Check your facts and spelling: This is obvious but sometimes lost in rushing out content from a handheld. (See @IMGCollege misspelling “Purdue” as “Perdue.” Coast-to-coast cackling followed, with tough-man/tender-chicken references used to attain cyber forgiveness.)

In a sharing culture, nothing is personal: I had emailed a hilarious off-color video to a reporter that was promptly tweeted “from @IMGCollege.” Once I came to and dragged myself off the floor to reach the phone, she instantly empathized with career-flashing-before-the-eyes desperation and deleted the post. #TeachableMoment: When direct messaging or using email, stipulate whether content shared is meant to go public.
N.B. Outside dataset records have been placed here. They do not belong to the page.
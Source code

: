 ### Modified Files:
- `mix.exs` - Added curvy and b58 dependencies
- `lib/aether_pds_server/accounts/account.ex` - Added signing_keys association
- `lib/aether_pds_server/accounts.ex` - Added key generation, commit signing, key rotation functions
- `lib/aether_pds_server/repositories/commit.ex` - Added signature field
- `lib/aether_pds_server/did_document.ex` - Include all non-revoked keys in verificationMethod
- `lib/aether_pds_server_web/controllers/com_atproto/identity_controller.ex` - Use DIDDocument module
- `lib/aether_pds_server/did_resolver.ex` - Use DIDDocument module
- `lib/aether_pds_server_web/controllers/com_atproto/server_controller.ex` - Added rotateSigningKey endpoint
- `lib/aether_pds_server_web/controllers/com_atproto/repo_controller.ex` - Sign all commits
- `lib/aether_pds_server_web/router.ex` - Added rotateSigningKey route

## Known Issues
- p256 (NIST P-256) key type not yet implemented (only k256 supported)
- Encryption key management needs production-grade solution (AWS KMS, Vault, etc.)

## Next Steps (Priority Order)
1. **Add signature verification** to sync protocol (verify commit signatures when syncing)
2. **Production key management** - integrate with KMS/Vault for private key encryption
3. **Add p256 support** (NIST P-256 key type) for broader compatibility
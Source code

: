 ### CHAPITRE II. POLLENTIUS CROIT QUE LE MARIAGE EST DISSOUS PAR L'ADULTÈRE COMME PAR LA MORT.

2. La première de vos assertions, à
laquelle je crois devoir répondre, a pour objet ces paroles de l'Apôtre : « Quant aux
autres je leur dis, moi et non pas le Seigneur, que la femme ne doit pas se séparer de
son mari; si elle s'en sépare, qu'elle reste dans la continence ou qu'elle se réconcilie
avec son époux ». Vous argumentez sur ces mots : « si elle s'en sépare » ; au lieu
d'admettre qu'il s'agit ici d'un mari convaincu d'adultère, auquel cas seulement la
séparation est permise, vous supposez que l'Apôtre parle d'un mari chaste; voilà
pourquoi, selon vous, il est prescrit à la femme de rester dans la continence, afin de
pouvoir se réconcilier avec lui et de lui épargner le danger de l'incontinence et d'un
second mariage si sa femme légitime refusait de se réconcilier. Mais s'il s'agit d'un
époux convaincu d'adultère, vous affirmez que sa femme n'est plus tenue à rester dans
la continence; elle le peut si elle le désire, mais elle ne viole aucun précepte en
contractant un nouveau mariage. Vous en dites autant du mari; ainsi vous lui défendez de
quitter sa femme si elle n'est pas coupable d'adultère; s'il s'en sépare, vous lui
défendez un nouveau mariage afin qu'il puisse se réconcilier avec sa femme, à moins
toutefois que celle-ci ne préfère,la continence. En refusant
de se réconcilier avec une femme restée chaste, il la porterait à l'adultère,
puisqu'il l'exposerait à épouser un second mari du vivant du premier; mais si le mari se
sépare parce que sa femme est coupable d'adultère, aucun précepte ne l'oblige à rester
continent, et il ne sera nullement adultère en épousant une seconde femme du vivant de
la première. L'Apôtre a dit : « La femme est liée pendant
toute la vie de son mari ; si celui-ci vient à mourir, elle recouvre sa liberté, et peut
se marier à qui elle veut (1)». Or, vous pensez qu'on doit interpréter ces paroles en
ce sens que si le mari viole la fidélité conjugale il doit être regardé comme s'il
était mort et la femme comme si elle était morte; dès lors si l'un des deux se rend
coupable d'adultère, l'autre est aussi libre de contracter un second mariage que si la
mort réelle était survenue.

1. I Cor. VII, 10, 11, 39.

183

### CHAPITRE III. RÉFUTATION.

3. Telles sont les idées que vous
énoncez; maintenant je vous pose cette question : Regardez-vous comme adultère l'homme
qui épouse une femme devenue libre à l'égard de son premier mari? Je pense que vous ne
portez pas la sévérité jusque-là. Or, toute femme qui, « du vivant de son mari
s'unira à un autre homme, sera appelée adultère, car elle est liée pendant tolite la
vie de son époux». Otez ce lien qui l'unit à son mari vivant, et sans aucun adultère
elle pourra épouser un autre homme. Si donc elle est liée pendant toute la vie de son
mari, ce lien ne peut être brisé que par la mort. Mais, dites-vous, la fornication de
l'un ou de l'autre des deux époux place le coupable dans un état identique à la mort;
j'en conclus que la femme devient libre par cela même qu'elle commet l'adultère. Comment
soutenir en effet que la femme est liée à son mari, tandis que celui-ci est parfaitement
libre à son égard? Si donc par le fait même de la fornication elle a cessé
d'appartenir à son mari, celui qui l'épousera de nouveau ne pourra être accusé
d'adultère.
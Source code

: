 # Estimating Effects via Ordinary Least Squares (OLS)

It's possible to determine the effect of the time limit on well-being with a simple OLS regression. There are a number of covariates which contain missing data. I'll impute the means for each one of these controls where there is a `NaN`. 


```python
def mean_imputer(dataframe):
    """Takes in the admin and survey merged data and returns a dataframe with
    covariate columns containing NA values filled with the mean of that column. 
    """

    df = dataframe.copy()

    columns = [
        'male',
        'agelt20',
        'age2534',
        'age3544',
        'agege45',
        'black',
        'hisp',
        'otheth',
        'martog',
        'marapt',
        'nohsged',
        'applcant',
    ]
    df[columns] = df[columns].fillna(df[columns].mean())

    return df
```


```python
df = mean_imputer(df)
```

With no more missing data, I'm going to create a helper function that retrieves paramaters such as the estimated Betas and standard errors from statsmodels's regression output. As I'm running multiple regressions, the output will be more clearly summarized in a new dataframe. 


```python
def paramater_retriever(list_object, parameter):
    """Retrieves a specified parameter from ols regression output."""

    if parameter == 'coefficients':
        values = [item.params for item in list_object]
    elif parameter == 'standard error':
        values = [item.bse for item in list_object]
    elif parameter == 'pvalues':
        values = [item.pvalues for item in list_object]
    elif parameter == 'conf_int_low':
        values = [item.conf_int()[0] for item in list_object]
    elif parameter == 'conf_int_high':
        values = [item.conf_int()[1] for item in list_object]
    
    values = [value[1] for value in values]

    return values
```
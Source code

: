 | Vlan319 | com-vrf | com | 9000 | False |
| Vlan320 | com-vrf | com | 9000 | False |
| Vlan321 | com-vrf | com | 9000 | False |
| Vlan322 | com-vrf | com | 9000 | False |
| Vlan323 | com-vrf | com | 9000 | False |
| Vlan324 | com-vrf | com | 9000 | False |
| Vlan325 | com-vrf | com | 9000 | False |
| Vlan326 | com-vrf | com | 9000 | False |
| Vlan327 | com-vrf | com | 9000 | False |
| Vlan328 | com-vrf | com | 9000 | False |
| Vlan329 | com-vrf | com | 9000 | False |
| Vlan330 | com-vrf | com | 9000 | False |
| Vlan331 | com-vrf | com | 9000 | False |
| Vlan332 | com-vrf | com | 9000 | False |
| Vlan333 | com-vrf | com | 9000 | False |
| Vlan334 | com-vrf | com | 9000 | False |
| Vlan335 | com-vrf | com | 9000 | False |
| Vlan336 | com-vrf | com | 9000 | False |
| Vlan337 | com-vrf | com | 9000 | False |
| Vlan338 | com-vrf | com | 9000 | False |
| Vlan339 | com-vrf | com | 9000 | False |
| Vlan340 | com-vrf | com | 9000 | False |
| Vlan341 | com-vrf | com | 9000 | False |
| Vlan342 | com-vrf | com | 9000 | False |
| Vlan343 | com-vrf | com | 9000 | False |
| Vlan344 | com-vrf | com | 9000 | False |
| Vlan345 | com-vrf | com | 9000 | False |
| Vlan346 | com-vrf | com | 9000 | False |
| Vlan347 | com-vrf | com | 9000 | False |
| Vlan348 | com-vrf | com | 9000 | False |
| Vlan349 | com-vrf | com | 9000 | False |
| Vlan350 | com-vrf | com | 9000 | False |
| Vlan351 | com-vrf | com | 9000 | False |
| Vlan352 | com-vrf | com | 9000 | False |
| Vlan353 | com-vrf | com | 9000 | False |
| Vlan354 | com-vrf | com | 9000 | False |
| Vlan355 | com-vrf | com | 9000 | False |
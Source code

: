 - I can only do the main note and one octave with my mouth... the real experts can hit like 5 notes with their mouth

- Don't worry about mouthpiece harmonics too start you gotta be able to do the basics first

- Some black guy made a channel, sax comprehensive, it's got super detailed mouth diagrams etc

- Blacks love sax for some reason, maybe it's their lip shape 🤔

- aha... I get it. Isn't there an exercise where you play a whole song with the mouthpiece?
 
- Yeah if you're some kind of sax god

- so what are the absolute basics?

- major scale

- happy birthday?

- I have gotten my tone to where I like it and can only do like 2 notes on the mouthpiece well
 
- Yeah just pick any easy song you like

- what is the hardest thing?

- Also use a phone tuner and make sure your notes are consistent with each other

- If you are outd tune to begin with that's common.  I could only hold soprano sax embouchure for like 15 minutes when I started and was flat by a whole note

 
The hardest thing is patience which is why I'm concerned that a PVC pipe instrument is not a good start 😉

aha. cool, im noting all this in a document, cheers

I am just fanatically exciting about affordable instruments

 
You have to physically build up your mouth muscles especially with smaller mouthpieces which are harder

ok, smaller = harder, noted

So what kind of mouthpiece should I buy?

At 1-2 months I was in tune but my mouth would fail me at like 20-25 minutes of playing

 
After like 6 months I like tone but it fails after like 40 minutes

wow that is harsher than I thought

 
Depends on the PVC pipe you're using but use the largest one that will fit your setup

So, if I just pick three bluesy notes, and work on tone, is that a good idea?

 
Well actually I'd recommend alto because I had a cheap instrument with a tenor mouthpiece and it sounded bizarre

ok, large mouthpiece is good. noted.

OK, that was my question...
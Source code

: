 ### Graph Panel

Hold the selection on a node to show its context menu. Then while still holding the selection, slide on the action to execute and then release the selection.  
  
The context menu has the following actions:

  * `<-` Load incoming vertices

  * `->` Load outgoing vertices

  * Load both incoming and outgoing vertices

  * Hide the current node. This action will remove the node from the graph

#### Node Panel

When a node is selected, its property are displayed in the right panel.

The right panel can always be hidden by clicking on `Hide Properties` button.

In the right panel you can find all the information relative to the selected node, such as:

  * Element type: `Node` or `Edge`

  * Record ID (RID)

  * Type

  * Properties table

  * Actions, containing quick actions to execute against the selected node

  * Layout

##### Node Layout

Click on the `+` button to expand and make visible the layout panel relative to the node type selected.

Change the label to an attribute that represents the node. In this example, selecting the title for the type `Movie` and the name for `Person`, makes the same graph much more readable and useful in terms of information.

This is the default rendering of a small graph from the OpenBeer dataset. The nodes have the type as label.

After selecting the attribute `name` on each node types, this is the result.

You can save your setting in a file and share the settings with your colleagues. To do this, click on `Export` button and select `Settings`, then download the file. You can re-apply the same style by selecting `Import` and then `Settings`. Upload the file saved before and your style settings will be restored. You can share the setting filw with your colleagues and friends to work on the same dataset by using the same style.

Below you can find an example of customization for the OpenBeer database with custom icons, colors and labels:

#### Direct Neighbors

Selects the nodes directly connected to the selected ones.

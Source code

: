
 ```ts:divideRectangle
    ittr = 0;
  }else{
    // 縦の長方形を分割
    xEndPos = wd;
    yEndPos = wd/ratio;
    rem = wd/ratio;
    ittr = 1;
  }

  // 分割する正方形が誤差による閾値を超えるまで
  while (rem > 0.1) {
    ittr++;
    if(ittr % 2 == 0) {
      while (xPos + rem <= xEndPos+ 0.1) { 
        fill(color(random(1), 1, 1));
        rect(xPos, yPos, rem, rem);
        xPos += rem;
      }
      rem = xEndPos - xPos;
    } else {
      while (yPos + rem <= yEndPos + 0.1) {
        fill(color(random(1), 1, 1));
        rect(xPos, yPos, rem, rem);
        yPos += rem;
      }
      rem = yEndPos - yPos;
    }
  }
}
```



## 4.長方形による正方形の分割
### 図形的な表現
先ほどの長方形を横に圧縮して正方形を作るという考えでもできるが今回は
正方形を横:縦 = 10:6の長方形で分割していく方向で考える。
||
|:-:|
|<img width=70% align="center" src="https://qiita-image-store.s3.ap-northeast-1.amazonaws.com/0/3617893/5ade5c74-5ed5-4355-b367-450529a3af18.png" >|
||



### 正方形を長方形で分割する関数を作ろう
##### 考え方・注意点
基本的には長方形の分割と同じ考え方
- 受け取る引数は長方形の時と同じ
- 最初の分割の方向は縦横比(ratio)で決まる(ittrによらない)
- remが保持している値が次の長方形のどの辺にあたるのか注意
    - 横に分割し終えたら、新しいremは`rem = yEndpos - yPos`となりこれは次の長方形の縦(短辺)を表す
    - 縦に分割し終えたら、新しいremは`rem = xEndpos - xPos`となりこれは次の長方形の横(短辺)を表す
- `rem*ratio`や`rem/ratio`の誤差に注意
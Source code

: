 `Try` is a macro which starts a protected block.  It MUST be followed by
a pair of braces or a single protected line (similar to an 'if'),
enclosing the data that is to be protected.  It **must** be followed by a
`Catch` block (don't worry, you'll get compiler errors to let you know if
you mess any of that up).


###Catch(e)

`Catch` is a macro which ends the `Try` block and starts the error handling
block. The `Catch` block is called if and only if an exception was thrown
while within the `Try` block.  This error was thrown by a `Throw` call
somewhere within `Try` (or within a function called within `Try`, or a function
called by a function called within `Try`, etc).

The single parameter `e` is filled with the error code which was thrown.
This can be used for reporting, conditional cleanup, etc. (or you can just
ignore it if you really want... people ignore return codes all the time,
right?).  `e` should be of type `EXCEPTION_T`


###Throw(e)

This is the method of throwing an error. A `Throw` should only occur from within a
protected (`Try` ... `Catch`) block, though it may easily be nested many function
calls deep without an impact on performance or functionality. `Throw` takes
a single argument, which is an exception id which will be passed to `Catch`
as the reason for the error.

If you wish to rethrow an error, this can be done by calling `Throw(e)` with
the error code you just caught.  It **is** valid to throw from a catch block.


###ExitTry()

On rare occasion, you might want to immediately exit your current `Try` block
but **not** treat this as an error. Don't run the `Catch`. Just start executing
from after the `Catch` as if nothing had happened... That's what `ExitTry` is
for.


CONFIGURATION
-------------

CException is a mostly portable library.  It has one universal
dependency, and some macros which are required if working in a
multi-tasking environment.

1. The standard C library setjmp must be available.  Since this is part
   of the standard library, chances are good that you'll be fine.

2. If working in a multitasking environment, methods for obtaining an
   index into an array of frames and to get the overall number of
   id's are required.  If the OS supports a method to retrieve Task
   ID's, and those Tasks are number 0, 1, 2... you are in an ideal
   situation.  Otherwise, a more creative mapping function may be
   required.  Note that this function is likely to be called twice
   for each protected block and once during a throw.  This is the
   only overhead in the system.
Don’t steal: You may covet thy follower’s pithy insight, but don’t pilfer it without attribution. Sports are an intellectual property business. Respect our unwritten constitution, and always credit the thoughts of others. If for no other reason, you’ll sooner or later be exposed as a thief.

Make use of your position: As an executive in sports, you’re uniquely positioned to deliver content attractive to current and potential followers, whether they’re media, fans, potential employees, or possible business partners. You can offer:

Brad Keselowski took advantage of his position at the Daytona 500 to tweet live images. You can offer your own perspective through your position in sports business.
• Fresh reporting: What we hear from players, coaches, officials, owners, pundits or sponsors (so long as they’re comfortable with widely sharing).

• A different perspective: You don’t have to be @BradKeselowski photo-tweeting a fireball from his race car during a NASCAR red flag to offer your own interesting insights and environmental observations. For example, IMG Audio’s @GamecockRadio provides tweets from our play-by-play announcer as he’s calling the game.

• Owned IP: Links to audio or video clips, behind-the-velvet-rope photos, exclusive interviews, or game-winning buzzer beaters. Use Twitter to share new research and brand information as well as to break bona fide news.

• Organizational peepholes: Counterintuitive stats and fun anecdotes about your job. Most of us don’t attend SI’s swimsuit shoot, but we can share dispatches from other walled-off VIP locations that ordinarily are taken for granted.

• Interactivity: Contests, questions and calls for suggestions can encourage valuable interplay with your audience.

Be strategic: Some tweet because everybody’s doing it. Fair enough, but why not take Twitter to another level to drive your business and communications goals? Ask yourself: Why am I on Twitter? What can my organization accomplish? How can we serve our constituencies? Which messages can we share? Then, match social-mediated content to fit your objectives.

In an ever-changing “brave new world,” if our 140-character proclamations align with communications goals, and we’re keeping it clean and virtuous, the smart money says sports execs will all be successful on Twitter.

Now we just have to figure out Pinterest.